**Activity**
Your job is to transcribe all the records that follow, excluding any pictures.

**Material provided**

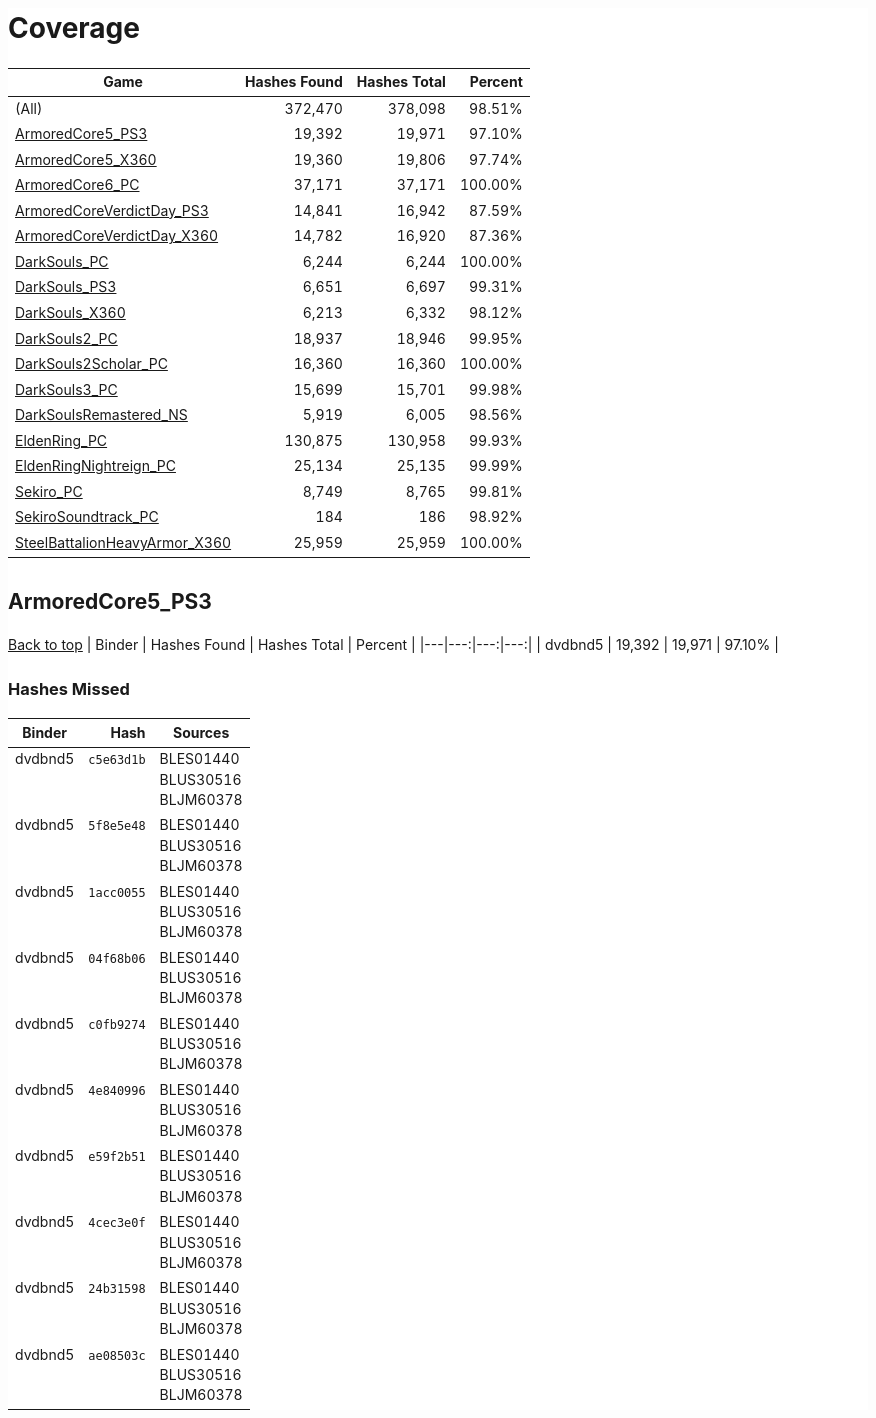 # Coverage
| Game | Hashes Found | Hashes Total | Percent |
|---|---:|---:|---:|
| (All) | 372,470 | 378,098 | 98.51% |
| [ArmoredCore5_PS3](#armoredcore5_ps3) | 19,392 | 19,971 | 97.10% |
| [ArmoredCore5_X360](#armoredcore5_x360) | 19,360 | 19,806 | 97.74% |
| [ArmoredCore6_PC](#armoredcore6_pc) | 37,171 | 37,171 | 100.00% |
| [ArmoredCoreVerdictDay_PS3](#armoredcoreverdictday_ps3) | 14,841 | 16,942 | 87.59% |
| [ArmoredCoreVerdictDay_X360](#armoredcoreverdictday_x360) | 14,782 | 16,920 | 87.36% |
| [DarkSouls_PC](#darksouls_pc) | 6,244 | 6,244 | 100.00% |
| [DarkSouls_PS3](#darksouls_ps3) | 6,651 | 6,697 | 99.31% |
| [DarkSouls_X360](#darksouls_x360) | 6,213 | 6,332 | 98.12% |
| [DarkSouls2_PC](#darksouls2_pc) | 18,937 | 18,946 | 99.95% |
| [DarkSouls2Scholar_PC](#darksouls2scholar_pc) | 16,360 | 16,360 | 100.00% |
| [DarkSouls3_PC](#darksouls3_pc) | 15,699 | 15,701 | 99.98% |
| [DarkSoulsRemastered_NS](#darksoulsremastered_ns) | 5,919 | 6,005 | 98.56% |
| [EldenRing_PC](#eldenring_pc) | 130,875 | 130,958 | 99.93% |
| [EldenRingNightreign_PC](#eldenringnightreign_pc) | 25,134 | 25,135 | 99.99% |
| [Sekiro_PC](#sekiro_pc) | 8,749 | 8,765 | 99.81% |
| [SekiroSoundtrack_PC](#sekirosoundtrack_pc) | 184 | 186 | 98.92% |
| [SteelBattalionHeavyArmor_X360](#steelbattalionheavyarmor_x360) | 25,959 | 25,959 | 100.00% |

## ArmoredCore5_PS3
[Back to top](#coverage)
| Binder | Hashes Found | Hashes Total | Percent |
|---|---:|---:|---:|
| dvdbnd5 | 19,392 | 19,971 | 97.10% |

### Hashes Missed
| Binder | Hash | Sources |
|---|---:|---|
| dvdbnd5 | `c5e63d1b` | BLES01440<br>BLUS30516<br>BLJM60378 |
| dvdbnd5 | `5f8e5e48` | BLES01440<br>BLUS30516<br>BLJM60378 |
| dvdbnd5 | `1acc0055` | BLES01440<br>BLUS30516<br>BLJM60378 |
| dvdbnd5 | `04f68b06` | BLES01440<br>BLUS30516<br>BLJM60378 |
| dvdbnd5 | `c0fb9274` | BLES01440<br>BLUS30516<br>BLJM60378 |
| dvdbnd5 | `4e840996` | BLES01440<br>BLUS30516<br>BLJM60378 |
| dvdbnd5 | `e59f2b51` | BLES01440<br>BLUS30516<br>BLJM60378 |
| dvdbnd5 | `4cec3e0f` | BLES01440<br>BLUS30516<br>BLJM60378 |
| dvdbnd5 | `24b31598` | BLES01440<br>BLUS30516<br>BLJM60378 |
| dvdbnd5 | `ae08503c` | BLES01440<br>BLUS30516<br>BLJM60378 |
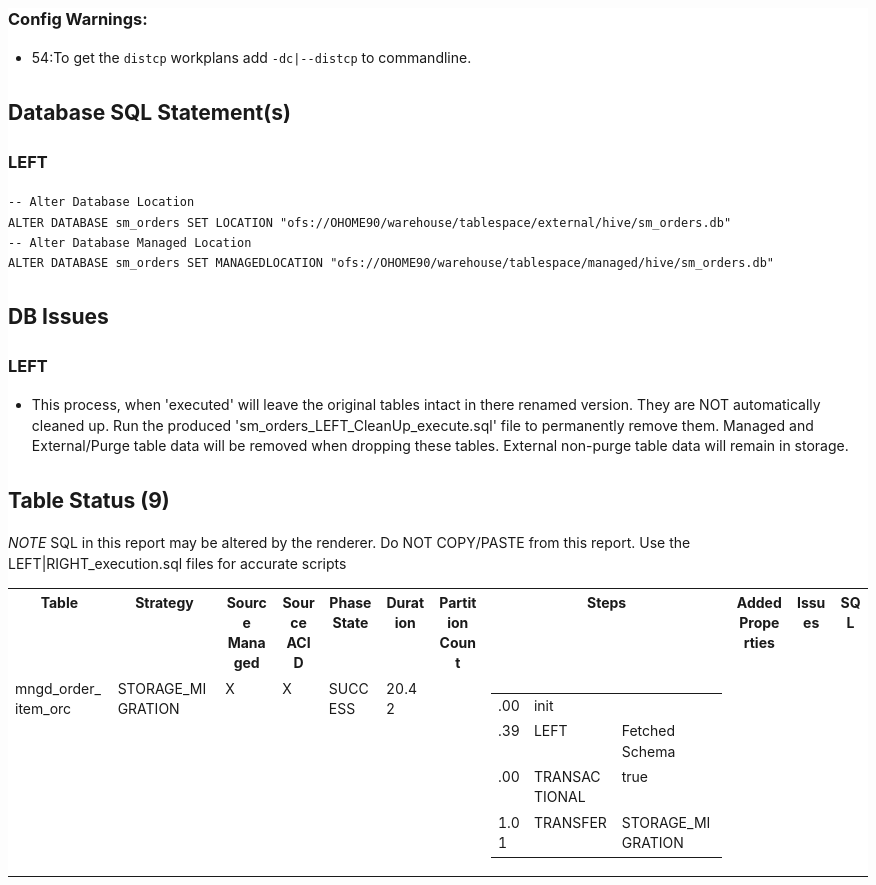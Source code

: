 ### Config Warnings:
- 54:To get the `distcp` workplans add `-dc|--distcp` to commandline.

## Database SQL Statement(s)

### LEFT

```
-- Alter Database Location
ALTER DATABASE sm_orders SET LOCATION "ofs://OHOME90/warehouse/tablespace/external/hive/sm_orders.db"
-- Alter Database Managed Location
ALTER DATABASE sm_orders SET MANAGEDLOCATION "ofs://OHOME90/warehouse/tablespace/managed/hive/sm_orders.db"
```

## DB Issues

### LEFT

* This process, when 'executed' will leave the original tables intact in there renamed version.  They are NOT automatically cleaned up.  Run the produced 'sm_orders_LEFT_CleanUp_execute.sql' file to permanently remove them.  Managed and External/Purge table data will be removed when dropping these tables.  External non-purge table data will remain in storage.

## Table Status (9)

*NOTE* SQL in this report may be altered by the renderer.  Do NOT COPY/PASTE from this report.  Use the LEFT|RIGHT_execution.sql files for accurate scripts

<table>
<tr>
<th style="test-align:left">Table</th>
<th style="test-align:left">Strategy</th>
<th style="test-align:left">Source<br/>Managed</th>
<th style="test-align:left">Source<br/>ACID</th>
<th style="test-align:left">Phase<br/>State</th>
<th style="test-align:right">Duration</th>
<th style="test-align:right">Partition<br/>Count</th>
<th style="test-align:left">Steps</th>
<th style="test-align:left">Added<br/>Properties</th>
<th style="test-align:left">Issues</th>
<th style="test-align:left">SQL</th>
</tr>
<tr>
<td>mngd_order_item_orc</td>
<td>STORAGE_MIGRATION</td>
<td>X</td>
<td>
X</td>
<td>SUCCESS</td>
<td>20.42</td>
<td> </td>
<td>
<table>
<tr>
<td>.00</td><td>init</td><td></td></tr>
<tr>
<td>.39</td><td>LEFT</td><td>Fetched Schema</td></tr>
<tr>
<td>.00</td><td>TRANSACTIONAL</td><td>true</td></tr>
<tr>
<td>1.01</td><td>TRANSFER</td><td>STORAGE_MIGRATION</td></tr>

**Exercise response**
 # Coverage
| Game | Hashes Found | Hashes Total | Percent |
|---|---:|---:|---:|
| (All) | 372,470 | 378,098 | 98.51% |
| [ArmoredCore5_PS3](#armoredcore5_ps3) | 19,392 | 19,971 | 97.10% |
| [ArmoredCore5_X360](#armoredcore5_x360) | 19,360 | 19,806 | 97.74% |
| [ArmoredCore6_PC](#armoredcore6_pc) | 37,171 | 37,171 | 100.00% |
| [ArmoredCoreVerdictDay_PS3](#armoredcoreverdictday_ps3) | 14,841 | 16,942 | 87.59% |
| [ArmoredCoreVerdictDay_X360](#armoredcoreverdictday_x360) | 14,782 | 16,920 | 87.36% |
| [DarkSouls_PC](#darksouls_pc) | 6,244 | 6,244 | 100.00% |
| [DarkSouls_PS3](#darksouls_ps3) | 6,651 | 6,697 | 99.31% |
| [DarkSouls_X360](#darksouls_x360) | 6,213 | 6,332 | 98.12% |
| [DarkSouls2_PC](#darksouls2_pc) | 18,937 | 18,946 | 99.95% |
| [DarkSouls2Scholar_PC](#darksouls2scholar_pc) | 16,360 | 16,360 | 100.00% |
| [DarkSouls3_PC](#darksouls3_pc) | 15,699 | 15,701 | 99.98% |
| [DarkSoulsRemastered_NS](#darksoulsremastered_ns) | 5,919 | 6,005 | 98.56% |
| [EldenRing_PC](#eldenring_pc) | 130,875 | 130,958 | 99.93% |
| [EldenRingNightreign_PC](#eldenringnightreign_pc) | 25,134 | 25,135 | 99.99% |
| [Sekiro_PC](#sekiro_pc) | 8,749 | 8,765 | 99.81% |
| [SekiroSoundtrack_PC](#sekirosoundtrack_pc) | 184 | 186 | 98.92% |
| [SteelBattalionHeavyArmor_X360](#steelbattalionheavyarmor_x360) | 25,959 | 25,959 | 100.00% |

## ArmoredCore5_PS3
[Back to top](#coverage)
| Binder | Hashes Found | Hashes Total | Percent |
|---|---:|---:|---:|
| dvdbnd5 | 19,392 | 19,971 | 97.10% |

### Hashes Missed
| Binder | Hash | Sources |
|---|---:|---|
| dvdbnd5 | `c5e63d1b` | BLES01440<br>BLUS30516<br>BLJM60378 |
| dvdbnd5 | `5f8e5e48` | BLES01440<br>BLUS30516<br>BLJM60378 |
| dvdbnd5 | `1acc0055` | BLES01440<br>BLUS30516<br>BLJM60378 |
| dvdbnd5 | `04f68b06` | BLES01440<br>BLUS30516<br>BLJM60378 |
| dvdbnd5 | `c0fb9274` | BLES01440<br>BLUS30516<br>BLJM60378 |
| dvdbnd5 | `4e840996` | BLES01440<br>BLUS30516<br>BLJM60378 |
| dvdbnd5 | `e59f2b51` | BLES01440<br>BLUS30516<br>BLJM60378 |
| dvdbnd5 | `4cec3e0f` | BLES01440<br>BLUS30516<br>BLJM60378 |
| dvdbnd5 | `24b31598` | BLES01440<br>BLUS30516<br>BLJM60378 |
| dvdbnd5 | `ae08503c` | BLES01440<br>BLUS30516<br>BLJM60378 |
Source code

: ### Config Warnings:
- 54:To get the `distcp` workplans add `-dc|--distcp` to commandline.

## Database SQL Statement(s)

### LEFT

```
-- Alter Database Location
ALTER DATABASE sm_orders SET LOCATION "ofs://OHOME90/warehouse/tablespace/external/hive/sm_orders.db"
-- Alter Database Managed Location
ALTER DATABASE sm_orders SET MANAGEDLOCATION "ofs://OHOME90/warehouse/tablespace/managed/hive/sm_orders.db"
```

## DB Issues

### LEFT

* This process, when 'executed' will leave the original tables intact in there renamed version.  They are NOT automatically cleaned up.  Run the produced 'sm_orders_LEFT_CleanUp_execute.sql' file to permanently remove them.  Managed and External/Purge table data will be removed when dropping these tables.  External non-purge table data will remain in storage.

## Table Status (9)

*NOTE* SQL in this report may be altered by the renderer.  Do NOT COPY/PASTE from this report.  Use the LEFT|RIGHT_execution.sql files for accurate scripts

<table>
<tr>
<th style="test-align:left">Table</th>
<th style="test-align:left">Strategy</th>
<th style="test-align:left">Source<br/>Managed</th>
<th style="test-align:left">Source<br/>ACID</th>
<th style="test-align:left">Phase<br/>State</th>
<th style="test-align:right">Duration</th>
<th style="test-align:right">Partition<br/>Count</th>
<th style="test-align:left">Steps</th>
<th style="test-align:left">Added<br/>Properties</th>
<th style="test-align:left">Issues</th>
<th style="test-align:left">SQL</th>
</tr>
<tr>
<td>mngd_order_item_orc</td>
<td>STORAGE_MIGRATION</td>
<td>X</td>
<td>
X</td>
<td>SUCCESS</td>
<td>20.42</td>
<td> </td>
<td>
<table>
<tr>
<td>.00</td><td>init</td><td></td></tr>
<tr>
<td>.39</td><td>LEFT</td><td>Fetched Schema</td></tr>
<tr>
<td>.00</td><td>TRANSACTIONAL</td><td>true</td></tr>
<tr>
<td>1.01</td><td>TRANSFER</td><td>STORAGE_MIGRATION</td></tr>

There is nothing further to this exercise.